Terrtia commented 4 years ago

Hi @annetteshajan ! You get this message because a screen is already launched. The Docker_Splash screen is launched as root, you need to have root privileges : sudo screen -ls

Every time I run sudo ./bin/torcrawler/launch_splash_crawler.sh -f configs/docker/splash_onion/etc/splash/proxy-profiles/ -p 8050 -n 1,

You need to specify the complete path of the proxy settings:

sudo ./bin/torcrawler/launch_splash_crawler.sh -f /home/<my_user>/<path_to_ail>/ail-framework/configs/docker/splash_onion/etc/splash/proxy-profiles/ -p 8050 -n 1

With this, regular websites can be crawled.
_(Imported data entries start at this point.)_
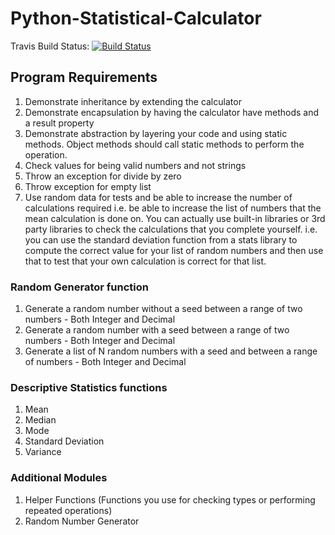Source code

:# Python-Statistical-Calculator
Travis Build Status: [![Build Status](https://app.travis-ci.com/rs228-njit/python-stats-calculator.svg?branch=master)](https://app.travis-ci.com/rs228-njit/python-stats-calculator)

## Program Requirements
1. Demonstrate inheritance by extending the calculator
2. Demonstrate encapsulation by having the calculator have methods and a result property
3. Demonstrate abstraction by layering your code and using static methods.  Object methods should call static methods to perform the operation.
4. Check values for being valid numbers and not strings
5. Throw an exception for divide by zero 
6. Throw exception for empty list
7. Use random data for tests and be able to increase the number of calculations required i.e. be able to increase the list of numbers that the mean calculation is done on.  You can actually use built-in libraries or 3rd party libraries to check the calculations that you complete yourself.  i.e. you can use the standard deviation function from a stats library to compute the correct value for your list of random numbers and then use that to test that your own calculation is correct for that list.

### Random Generator function
1. Generate a random number without a seed between a range of two numbers - Both Integer and Decimal
2. Generate a random number with a seed between a range of two numbers - Both Integer and Decimal
3. Generate a list of N random numbers with a seed and between a range of numbers - Both Integer and Decimal

### Descriptive Statistics functions
1. Mean
2. Median
3. Mode
4. Standard Deviation
5. Variance


### Additional Modules
1. Helper Functions (Functions you use for checking types or performing repeated operations)
2. Random Number Generator

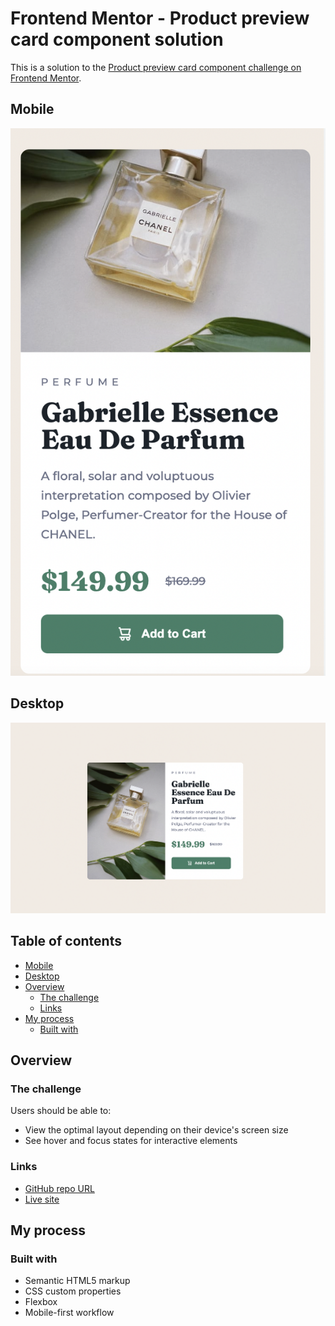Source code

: # Frontend Mentor - Product preview card component solution<!-- omit in toc -->

This is a solution to the [Product preview card component challenge on Frontend Mentor](https://www.frontendmentor.io/challenges/product-preview-card-component-GO7UmttRfa).

## Mobile

![final product card mobile screen](images/final-mobile.png)

## Desktop

![final product card desktop screen](images/final-desktop.png)

## Table of contents<!-- omit in toc -->

- [Mobile](#mobile)
- [Desktop](#desktop)
- [Overview](#overview)
  - [The challenge](#the-challenge)
  - [Links](#links)
- [My process](#my-process)
  - [Built with](#built-with)

## Overview

### The challenge

Users should be able to:

- View the optimal layout depending on their device's screen size
- See hover and focus states for interactive elements

### Links

- [GitHub repo URL](https://github.com/jdwilkin4/frontend-mentor-monorepo-challenges/tree/main/product-preview-card-component)
- [Live site](https://candid-eclair-7902c2.netlify.app/)

## My process

### Built with

- Semantic HTML5 markup
- CSS custom properties
- Flexbox
- Mobile-first workflow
I'm still facing an issue with onion URLs

If you pass the complete path of the proxy configuration, you should be able to crawl any onions address.

network3: the remote host name was not found (invalid hostname)

annetteshajan commented 4 years ago

I got it by running the Splash server local to the system and not on the AIL environment.

If you pass the complete path of the proxy configuration, you should be able to crawl any onions address.

On scrapinghub/splash documentation it says that default.ini needs to exist at /etc/splash/proxy-profiles/ ...so I just moved my file to that location because I couldn't figure out how to change the location with the proxy file.

sudo docker run -p 8050:8050 -v /etc/splash/proxy-profiles/:/etc/splash/proxy-profiles/ scrapinghub/splash

I used this command. Now onion sites are getting crawled. I will try to do it with the AIL environment again.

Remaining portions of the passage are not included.